Pick every line out of the entries below that holds the string "GetUser", and report them.

Plain-text document sources:
────────
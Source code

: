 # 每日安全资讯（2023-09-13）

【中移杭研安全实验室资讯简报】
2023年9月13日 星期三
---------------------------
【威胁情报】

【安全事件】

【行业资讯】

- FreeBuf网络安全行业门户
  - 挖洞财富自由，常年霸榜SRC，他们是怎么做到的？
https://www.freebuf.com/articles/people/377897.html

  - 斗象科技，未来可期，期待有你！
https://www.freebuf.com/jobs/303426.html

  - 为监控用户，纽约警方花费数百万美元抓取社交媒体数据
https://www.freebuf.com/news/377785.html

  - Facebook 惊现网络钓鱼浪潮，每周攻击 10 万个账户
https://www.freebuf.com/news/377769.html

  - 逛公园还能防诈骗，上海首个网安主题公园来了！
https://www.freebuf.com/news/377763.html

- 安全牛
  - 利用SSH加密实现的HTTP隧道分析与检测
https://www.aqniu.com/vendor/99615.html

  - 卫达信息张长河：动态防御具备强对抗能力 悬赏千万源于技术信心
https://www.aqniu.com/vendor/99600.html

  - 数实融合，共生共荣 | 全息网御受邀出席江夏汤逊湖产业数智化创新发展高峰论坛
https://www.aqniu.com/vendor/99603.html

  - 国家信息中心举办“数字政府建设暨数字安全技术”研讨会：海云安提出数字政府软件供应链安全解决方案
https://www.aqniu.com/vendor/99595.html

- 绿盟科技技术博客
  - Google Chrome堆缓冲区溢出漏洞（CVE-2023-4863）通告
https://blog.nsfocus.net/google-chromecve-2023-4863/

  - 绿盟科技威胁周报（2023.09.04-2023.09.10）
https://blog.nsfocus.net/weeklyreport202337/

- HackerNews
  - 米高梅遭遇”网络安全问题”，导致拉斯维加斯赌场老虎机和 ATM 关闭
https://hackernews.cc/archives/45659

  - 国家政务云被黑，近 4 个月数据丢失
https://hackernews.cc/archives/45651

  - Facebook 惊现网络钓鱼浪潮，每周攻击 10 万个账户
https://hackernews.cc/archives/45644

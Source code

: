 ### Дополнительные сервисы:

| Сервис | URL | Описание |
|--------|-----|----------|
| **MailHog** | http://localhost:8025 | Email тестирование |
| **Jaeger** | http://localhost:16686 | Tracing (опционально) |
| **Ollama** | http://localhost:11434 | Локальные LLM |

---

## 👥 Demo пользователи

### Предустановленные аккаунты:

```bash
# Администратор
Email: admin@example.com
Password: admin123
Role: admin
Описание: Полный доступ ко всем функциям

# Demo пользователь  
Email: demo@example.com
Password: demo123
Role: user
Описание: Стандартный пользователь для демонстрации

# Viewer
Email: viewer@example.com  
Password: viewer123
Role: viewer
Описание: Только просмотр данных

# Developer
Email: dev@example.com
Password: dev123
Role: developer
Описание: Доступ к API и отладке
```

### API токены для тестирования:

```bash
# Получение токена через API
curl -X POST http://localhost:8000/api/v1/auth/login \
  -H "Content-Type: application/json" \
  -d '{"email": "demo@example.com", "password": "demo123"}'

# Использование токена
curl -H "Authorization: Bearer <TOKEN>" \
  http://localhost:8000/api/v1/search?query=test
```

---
────────
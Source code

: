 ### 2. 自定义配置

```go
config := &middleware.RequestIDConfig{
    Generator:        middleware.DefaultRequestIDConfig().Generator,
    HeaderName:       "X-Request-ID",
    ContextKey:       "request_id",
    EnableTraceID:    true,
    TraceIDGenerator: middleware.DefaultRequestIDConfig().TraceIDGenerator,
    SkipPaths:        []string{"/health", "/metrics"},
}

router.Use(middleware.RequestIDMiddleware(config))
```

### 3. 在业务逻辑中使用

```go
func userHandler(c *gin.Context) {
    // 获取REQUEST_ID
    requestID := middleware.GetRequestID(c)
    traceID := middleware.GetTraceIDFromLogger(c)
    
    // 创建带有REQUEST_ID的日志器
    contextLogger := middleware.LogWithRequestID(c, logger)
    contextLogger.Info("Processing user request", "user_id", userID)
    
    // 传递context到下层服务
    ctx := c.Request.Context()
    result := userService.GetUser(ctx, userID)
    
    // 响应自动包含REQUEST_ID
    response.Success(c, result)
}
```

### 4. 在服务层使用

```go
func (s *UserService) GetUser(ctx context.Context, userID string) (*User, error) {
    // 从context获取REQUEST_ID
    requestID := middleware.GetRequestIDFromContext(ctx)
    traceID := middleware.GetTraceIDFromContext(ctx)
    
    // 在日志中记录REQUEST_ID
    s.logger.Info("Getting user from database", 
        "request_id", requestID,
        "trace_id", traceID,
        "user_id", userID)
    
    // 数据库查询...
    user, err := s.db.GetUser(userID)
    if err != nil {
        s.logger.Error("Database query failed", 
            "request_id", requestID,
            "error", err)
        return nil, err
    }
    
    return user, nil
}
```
────────
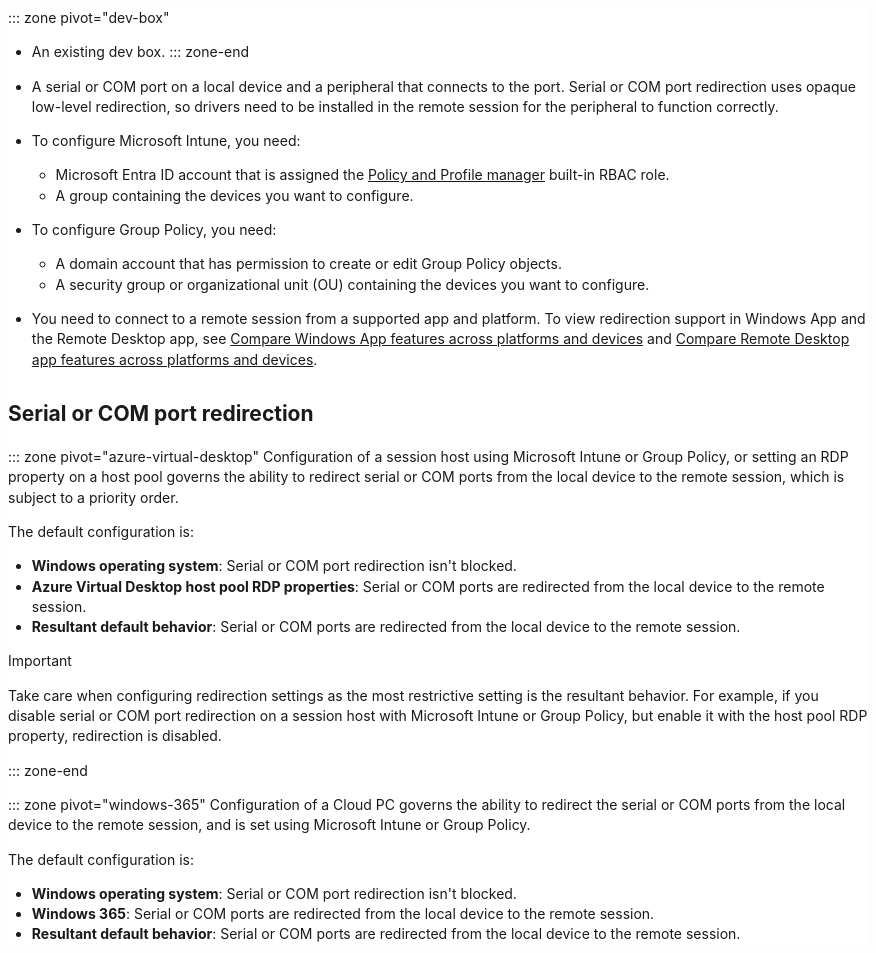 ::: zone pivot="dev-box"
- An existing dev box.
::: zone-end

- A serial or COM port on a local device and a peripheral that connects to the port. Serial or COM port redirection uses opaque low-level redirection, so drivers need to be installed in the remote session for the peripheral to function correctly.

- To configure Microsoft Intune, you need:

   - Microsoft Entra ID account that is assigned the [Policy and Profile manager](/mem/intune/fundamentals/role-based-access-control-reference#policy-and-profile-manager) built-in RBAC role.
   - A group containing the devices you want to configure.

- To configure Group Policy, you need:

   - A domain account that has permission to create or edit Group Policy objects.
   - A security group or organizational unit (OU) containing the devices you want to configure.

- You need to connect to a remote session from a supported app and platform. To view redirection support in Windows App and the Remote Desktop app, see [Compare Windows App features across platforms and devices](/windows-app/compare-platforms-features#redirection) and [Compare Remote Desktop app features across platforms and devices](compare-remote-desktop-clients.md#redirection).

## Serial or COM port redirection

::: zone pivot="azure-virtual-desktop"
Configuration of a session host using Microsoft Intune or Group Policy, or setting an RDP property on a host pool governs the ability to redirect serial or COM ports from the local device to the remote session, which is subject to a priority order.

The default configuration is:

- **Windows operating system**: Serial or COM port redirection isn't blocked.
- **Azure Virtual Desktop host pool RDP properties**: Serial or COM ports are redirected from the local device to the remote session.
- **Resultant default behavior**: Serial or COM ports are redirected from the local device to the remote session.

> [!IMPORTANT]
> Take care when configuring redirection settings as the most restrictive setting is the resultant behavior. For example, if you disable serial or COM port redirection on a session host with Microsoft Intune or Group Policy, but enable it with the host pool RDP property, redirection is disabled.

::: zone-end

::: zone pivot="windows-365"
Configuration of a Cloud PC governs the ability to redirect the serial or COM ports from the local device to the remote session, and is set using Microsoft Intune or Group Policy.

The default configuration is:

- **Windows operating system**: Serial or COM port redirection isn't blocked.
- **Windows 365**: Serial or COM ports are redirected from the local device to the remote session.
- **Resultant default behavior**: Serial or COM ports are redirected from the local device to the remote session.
────────
Output for this task:
    result := userService.GetUser(ctx, userID)
func (s *UserService) GetUser(ctx context.Context, userID string) (*User, error) {
    user, err := s.db.GetUser(userID)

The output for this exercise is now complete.